Makan Murah di 10 Hari Terakhir Ramadhan

Menjelang hari raya Idul Fitri, warung dan rumah makan di kota-kota besar sudah banyak yang tutup, karyawannya mulai mudik sehingga terpaksa tutup. Demikian juga dengan Yogyakarta, tapi bukan karena alasan karyawannya yang mudik melainkan karena konsumennya mudik! Konsumen warung terbesar di Yogyakarta adalah mahasiswa, wajar saja saat lebaran hampir tiba, mereka berbondong-bondong meninggalkan Yogyakarta.
Meskipun ada warung yang buka di Yogyakarta, harganya sudah mula merangkak naik. Sebagai contoh hari Senin lalu, 6 Juli 2015 aku hanya membeli nasi sayur di warung kelas ekonomi. Biasanya harganya cuma Rp. 3.000 tapi kemarin sudah naik jadi Rp. 5.000! Itupun sudah kutawar,, hmmmm.

Melambungnya harga makanan bisa diantisipasi oleh konsumen, asalkan mau menyempatkan mengurangi tidur malam. Caranya adalah dengan ikut ibadah i'tikaf di masjid.

Tidak harus selama 10 hari ngendon di masjid, cukup beberapa jam saja sudah dapat makan murah. Tapi sebelum itu perlu survey masjid dahulu, mana masjid yang menyelenggarakan ibadah i'tikaf dengan biaya murah.
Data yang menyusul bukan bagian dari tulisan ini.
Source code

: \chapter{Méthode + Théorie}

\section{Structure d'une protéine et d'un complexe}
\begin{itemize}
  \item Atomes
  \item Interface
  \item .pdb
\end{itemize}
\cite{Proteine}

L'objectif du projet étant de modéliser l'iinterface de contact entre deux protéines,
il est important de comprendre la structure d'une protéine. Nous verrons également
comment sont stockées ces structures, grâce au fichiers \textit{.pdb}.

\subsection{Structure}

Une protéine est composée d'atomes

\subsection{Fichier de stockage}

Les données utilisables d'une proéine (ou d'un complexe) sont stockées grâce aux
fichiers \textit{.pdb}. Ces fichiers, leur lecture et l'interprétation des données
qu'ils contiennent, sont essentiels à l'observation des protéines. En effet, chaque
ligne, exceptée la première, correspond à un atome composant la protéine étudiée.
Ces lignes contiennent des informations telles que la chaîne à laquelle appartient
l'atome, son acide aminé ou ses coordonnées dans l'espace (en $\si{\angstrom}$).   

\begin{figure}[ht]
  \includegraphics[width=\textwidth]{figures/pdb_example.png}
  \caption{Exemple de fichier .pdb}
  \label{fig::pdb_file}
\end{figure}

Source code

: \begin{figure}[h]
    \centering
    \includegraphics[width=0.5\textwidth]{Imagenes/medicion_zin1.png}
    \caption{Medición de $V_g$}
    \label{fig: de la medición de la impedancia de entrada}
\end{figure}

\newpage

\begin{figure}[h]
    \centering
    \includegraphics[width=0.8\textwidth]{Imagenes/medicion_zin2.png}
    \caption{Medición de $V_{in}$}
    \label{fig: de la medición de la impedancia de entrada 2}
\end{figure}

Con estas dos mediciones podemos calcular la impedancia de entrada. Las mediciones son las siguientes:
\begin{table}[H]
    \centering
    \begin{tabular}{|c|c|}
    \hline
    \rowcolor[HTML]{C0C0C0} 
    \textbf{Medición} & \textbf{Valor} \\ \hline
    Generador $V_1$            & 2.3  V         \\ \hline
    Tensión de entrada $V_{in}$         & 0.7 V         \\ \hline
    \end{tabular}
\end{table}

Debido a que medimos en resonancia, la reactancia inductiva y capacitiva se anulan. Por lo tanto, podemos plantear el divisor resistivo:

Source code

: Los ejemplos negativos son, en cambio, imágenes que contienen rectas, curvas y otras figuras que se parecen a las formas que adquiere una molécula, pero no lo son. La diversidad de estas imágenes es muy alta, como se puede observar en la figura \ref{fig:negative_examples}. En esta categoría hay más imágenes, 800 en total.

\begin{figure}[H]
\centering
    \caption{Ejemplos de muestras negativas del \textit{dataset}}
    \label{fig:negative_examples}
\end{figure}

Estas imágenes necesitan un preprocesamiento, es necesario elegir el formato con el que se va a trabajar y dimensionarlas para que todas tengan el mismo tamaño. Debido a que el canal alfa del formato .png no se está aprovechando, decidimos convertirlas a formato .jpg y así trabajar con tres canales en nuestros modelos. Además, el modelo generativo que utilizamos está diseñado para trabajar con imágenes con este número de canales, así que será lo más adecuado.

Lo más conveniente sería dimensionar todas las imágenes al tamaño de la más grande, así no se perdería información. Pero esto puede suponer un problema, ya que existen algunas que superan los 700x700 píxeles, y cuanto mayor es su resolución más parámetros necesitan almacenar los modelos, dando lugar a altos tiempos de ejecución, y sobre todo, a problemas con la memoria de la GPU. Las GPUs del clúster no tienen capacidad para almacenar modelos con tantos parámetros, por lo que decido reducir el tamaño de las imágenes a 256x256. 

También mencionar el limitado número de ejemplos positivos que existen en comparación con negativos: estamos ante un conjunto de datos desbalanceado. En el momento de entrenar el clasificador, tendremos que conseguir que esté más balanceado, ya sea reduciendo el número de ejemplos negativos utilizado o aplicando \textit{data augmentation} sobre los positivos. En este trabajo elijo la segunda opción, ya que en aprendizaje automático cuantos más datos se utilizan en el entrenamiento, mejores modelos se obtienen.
Menurut pengamatan, biaya termahal i'tikaf di Yogyakarta hanya Rp. 250.000, yang termurah Rp. 50.000. Yang termurah saja dapat fasilitas laundry, tapi tidak dapat kasur.

Daripada susah cari makan di 10 terakhir Ramadhan, lebih baik ikut i'tikaf. Makanan sudah disediakan tanpa keluar, dan menu minimal dengan lauk ayam :) . Selain makanan terjamin, kita bisa tambah mendekatkan diri kepada Ilahi.